**What you will do**
Nothing after the line with "actually Pechorin manipulating" belongs in the copy; extract the lines below from the top through that line, pictures left out.

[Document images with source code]
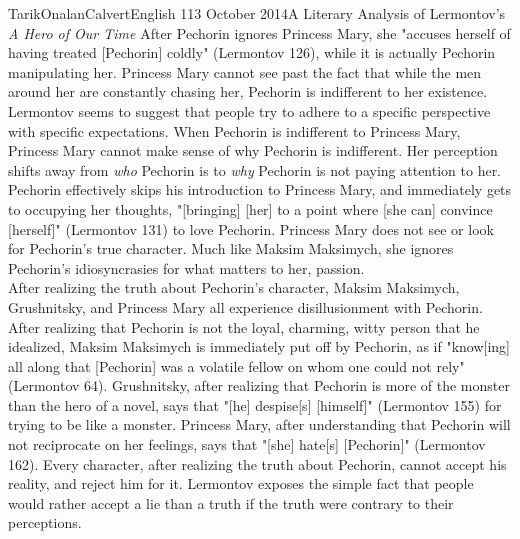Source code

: \documentclass[12pt]{article}
\begin{document}
\begin{mla}{Tarik}{Onalan}{Calvert}{English 1}{13 October 2014}{A Literary Analysis of Lermontov's \textit{A Hero of Our Time}}
        After Pechorin ignores Princess Mary, she "accuses herself of having treated
        [Pechorin] coldly" (Lermontov 126), while it is actually Pechorin manipulating
        her. Princess Mary cannot see past the fact that while the men around her are
        constantly chasing her, Pechorin is indifferent to her existence. Lermontov
        seems to suggest that people try to adhere to a specific perspective with specific
        expectations. When Pechorin is indifferent to Princess Mary, Princess Mary
        cannot make sense of why Pechorin is indifferent. Her perception shifts away
        from \textit{who} Pechorin is to \textit{why} Pechorin is not paying attention
        to her. Pechorin effectively skips his introduction to Princess Mary, and immediately
        gets to occupying her thoughts, "[bringing] [her] to a point where [she can]
        convince [herself]" (Lermontov 131) to love Pechorin. Princess Mary does not
        see or look for Pechorin's true character. Much like Maksim Maksimych, she
        ignores Pechorin's idiosyncrasies for what matters to her, passion.\\

        After realizing the truth about Pechorin's character, Maksim Maksimych, Grushnitsky,
        and Princess Mary all experience disillusionment with Pechorin. After realizing
        that Pechorin is not the loyal, charming, witty person that he idealized, Maksim
        Maksimych is immediately put off by Pechorin, as if "know[ing] all along that
        [Pechorin] was a volatile fellow on whom one could not rely" (Lermontov 64).
        Grushnitsky, after realizing that Pechorin is more of the monster than the
        hero of a novel, says that "[he] despise[s] [himself]" (Lermontov 155) for trying to
        be like a monster. Princess Mary, after understanding that Pechorin will not reciprocate
        on her feelings, says that "[she] hate[s] [Pechorin]" (Lermontov 162). Every character,
        after realizing the truth about Pechorin, cannot accept his reality, and reject
        him for it. Lermontov exposes the simple fact that people would rather accept
        a lie than a truth if the truth were contrary to their perceptions.
    \end{mla}
\end{document}

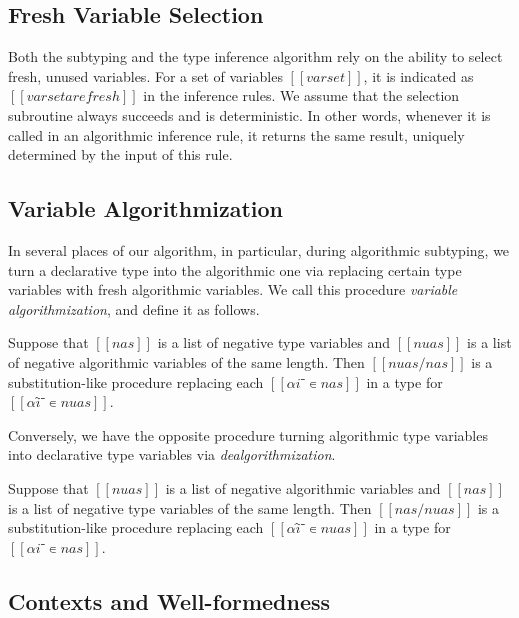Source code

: \documentclass[a4,natbib=false]{article}
\begin{document}
\subsection{Fresh Variable Selection}
\label{sec:fresh-selection}
Both the subtyping and the type inference algorithm
rely on the ability to select fresh, unused variables.
For a set of variables $[[varset]]$, it is indicated as 
$[[varset are fresh]]$ in the inference rules.
We assume that the selection subroutine always succeeds and is 
deterministic. In other words, whenever it is called in 
an algorithmic inference rule, it returns the same result, 
uniquely determined by the input of this rule.

\subsection{Variable Algorithmization}
\label{sec:variable-algorithmization}

In several places of our algorithm, in particular, during
algorithmic subtyping,
we turn a declarative type into the algorithmic one
via replacing certain type variables with fresh algorithmic variables.
We call this procedure \emph{variable algorithmization}, and define it as follows.

\begin{definition}
  Suppose that $[[nas]]$ is a list of negative type variables
  and $[[nuas]]$ is a list of negative algorithmic variables of the same length. 
  Then $[[ nuas/nas ]]$ is a substitution-like procedure replacing each $[[αi⁻ ∊ {nas}]]$
  in a type for $[[αî⁻ ∊ {nuas}]]$.
\end{definition}

Conversely, we have the opposite procedure turning algorithmic type variables
into declarative type variables via \emph{dealgorithmization}.

\begin{definition}
  Suppose that $[[nuas]]$ is a list of negative algorithmic variables
  and $[[nas]]$ is a list of negative type variables of the same length. 
  Then $[[ nas/nuas ]]$ is a substitution-like procedure replacing each
  $[[αî⁻ ∊ {nuas}]]$ in a type for $[[αi⁻ ∊ {nas}]]$.
\end{definition}


\subsection{Contexts and Well-formedness}
\end{document}
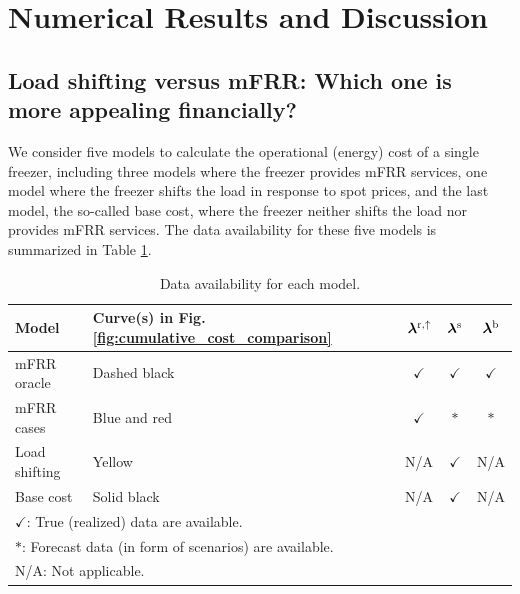 \section{Numerical Results and Discussion}\label{sec:results}
%
\subsection{Load shifting versus mFRR: Which one is more appealing financially?}

We consider five models to calculate the operational (energy) cost of a single freezer, including three models where the freezer provides mFRR services, one model where the freezer shifts the load in response to spot prices, and the last model, the so-called base cost, where the freezer neither shifts the load nor provides mFRR services. The data availability for these five models is summarized in 
Table \ref{tab:price_visibility}. 




    \begin{table}[t]
        \caption{Data availability for each model.}
        \label{tab:price_visibility}
        \centering
        \begin{tabular}{llccc}
            \toprule
            Model              & Curve(s) in Fig. \ref{fig:cumulative_cost_comparison}  & $\bm{\lambda}^{\rm{r},\uparrow}$ & $\bm{\lambda}^{\rm{s}}$ & $\bm{\lambda}^{\rm{b}}$ \\
            \midrule
            mFRR oracle   & Dashed black  & $\checkmark$        & $\checkmark$   & $\checkmark$  \\
            mFRR cases            & Blue and red & $\checkmark$         & $\ast$ & $\ast$ \\
            Load shifting & Yellow & N/A         & $\checkmark$ & N/A \\
            Base cost      &  Solid black  & N/A          & $\checkmark$    & N/A    \\
            \bottomrule
            \multicolumn{5}{l}{$\checkmark$: True (realized) data are available.} \\
            \multicolumn{5}{l}{$\ast$: Forecast data (in form of scenarios) are available.} \\
            \multicolumn{5}{l}{N/A: Not applicable.}
        \end{tabular}
        \vspace{-2mm}
    \end{table}




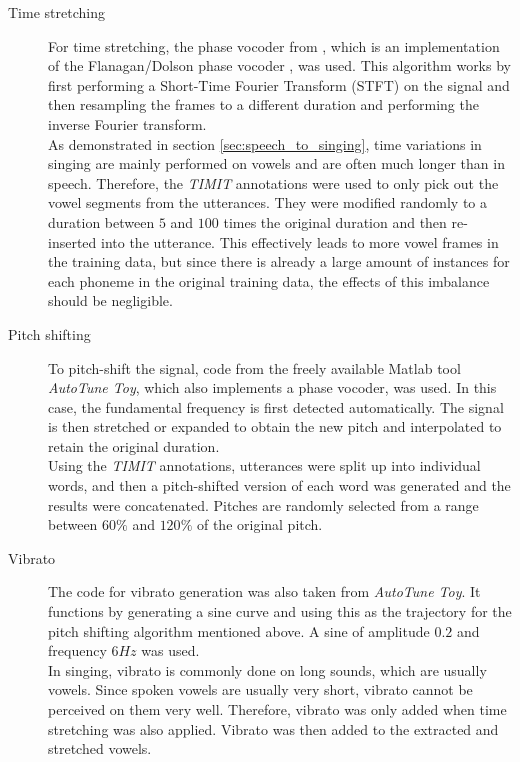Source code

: \begin{description}
 \item[Time stretching] For time stretching, the phase vocoder from \cite{ellis_pvoc}, which is an implementation of the Flanagan/Dolson phase vocoder \cite{flanagan}\cite{dolson}, was used. This algorithm works by first performing a Short-Time Fourier Transform (STFT) on the signal and then resampling the frames to a different duration and performing the inverse Fourier transform.\\
 As demonstrated in section \ref{sec:speech_to_singing}, time variations in singing are mainly performed on vowels and are often much longer than in speech. Therefore, the \textit{TIMIT} annotations were used to only pick out the vowel segments from the utterances. They were modified randomly to a duration between $5$ and $100$ times the original duration and then re-inserted into the utterance. This effectively leads to more vowel frames in the training data, but since there is already a large amount of instances for each phoneme in the original training data, the effects of this imbalance should be negligible. 
 \item[Pitch shifting] To pitch-shift the signal, code from the freely available Matlab tool \textit{AutoTune Toy}\cite{autotunetoy}, which also implements a phase vocoder, was used. In this case, the fundamental frequency is first detected automatically. The signal is then stretched or expanded to obtain the new pitch and interpolated to retain the original duration.\\
 Using the \textit{TIMIT} annotations, utterances were split up into individual words, and then a pitch-shifted version of each word was generated and the results were concatenated. Pitches are randomly selected from a range between $60\%$ and $120\%$ of the original pitch.
 \item[Vibrato] The code for vibrato generation was also taken from \textit{AutoTune Toy}. It functions by generating a sine curve and using this as the trajectory for the pitch shifting algorithm mentioned above. A sine of amplitude $0.2$ and frequency $6 Hz$ was used.\\
 In singing, vibrato is commonly done on long sounds, which are usually vowels. Since spoken vowels are usually very short, vibrato cannot be perceived on them very well. Therefore, vibrato was only added when time stretching was also applied. Vibrato was then added to the extracted and stretched vowels.
\end{description}




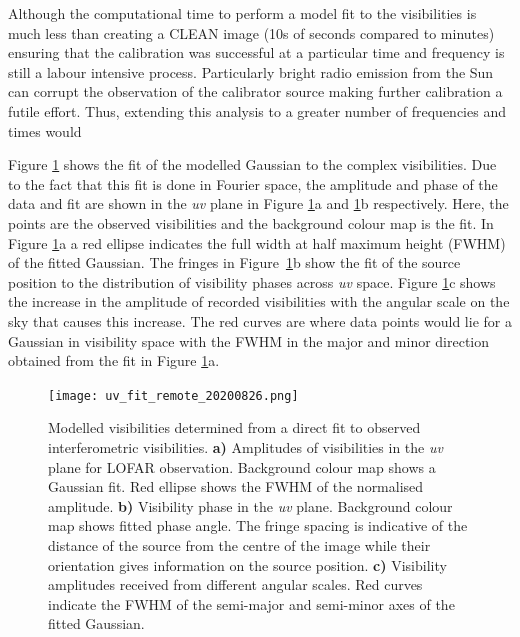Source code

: Although the computational time to perform a model fit to the visibilities is much less than creating a CLEAN image (10s of seconds compared to minutes) ensuring that the calibration was successful at a particular time and frequency is still a labour intensive process. Particularly bright radio emission from the Sun can corrupt the observation of the calibrator source making further calibration a futile effort. Thus, extending this analysis to a greater number of frequencies and times would 

Figure \ref{fig:uv_fit} shows the fit of the modelled Gaussian to the complex visibilities. Due to the fact that this fit is done in Fourier space, the amplitude and phase of the data and fit are shown in the \textit{uv} plane in Figure \ref{fig:uv_fit}a and \ref{fig:uv_fit}b respectively. Here, the points are the observed visibilities and the background colour map is the fit. In Figure \ref{fig:uv_fit}a a red ellipse indicates the full width at half maximum height (FWHM) of the fitted Gaussian. The fringes in Figure~\ref{fig:uv_fit}b show the fit of the source position to the distribution of visibility phases across \textit{uv} space.
Figure \ref{fig:uv_fit}c shows the increase in the amplitude of recorded visibilities with the angular scale on the sky that causes this increase. The red curves are where data points would lie for a Gaussian in visibility space with the FWHM in the major and minor direction obtained from the fit in Figure \ref{fig:uv_fit}a.

\begin{figure}
    \centering
    \texttt{[image: uv\_fit\_remote\_20200826.png]}
    \caption[Results of directly fitting LOFAR visibilities.]{Modelled visibilities determined from a direct fit to observed interferometric visibilities. \textbf{a)} Amplitudes of visibilities in the \textit{uv} plane for LOFAR observation. Background colour map shows a Gaussian fit. Red ellipse shows the FWHM of the normalised amplitude. \textbf{b)} Visibility phase in the \textit{uv} plane. Background colour map shows fitted phase angle. The fringe spacing is indicative of the distance of the source from the centre of the image while their orientation gives information on the source position. \textbf{c)} Visibility amplitudes received from different angular scales. Red curves indicate the FWHM of the semi-major and semi-minor axes of the fitted Gaussian.}
    \label{fig:uv_fit}
\end{figure}


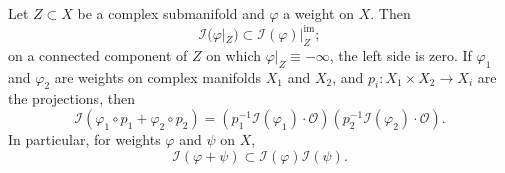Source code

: \begin{theorem}\label{thm:multiplier-restriction-subadditivity}
Let $Z\subset X$ be a complex submanifold and $\varphi$ a weight on $X$. Then
\begin{equation}\label{eq:multiplier-restriction}
 \mathcal I(\varphi|_Z)\subset\mathcal I(\varphi)|_Z^{\mathrm{im}};
\end{equation}
on a connected component of $Z$ on which $\varphi|_Z\equiv-\infty$, the left side is zero. If $\varphi_1$ and $\varphi_2$ are weights on complex manifolds $X_1$ and $X_2$, and $p_i\colon X_1\times X_2\to X_i$ are the projections, then
\begin{equation}\label{eq:multiplier-external-product}
 \mathcal I(\varphi_1\circ p_1+\varphi_2\circ p_2)
 =(p_1^{-1}\mathcal I(\varphi_1)\cdot\mathcal O)
  (p_2^{-1}\mathcal I(\varphi_2)\cdot\mathcal O).
\end{equation}
In particular, for weights $\varphi$ and $\psi$ on $X$,
\begin{equation}\label{eq:multiplier-subadditivity}
 \mathcal I(\varphi+\psi)\subset\mathcal I(\varphi)\mathcal I(\psi).
\end{equation}
\end{theorem}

**Exercise solution**
Source code

: \documentclass[12pt]{article}
\begin{document}
\begin{mla}{Tarik}{Onalan}{Calvert}{English 1}{13 October 2014}{A Literary Analysis of Lermontov's \textit{A Hero of Our Time}}
        After Pechorin ignores Princess Mary, she "accuses herself of having treated
        [Pechorin] coldly" (Lermontov 126), while it is actually Pechorin manipulating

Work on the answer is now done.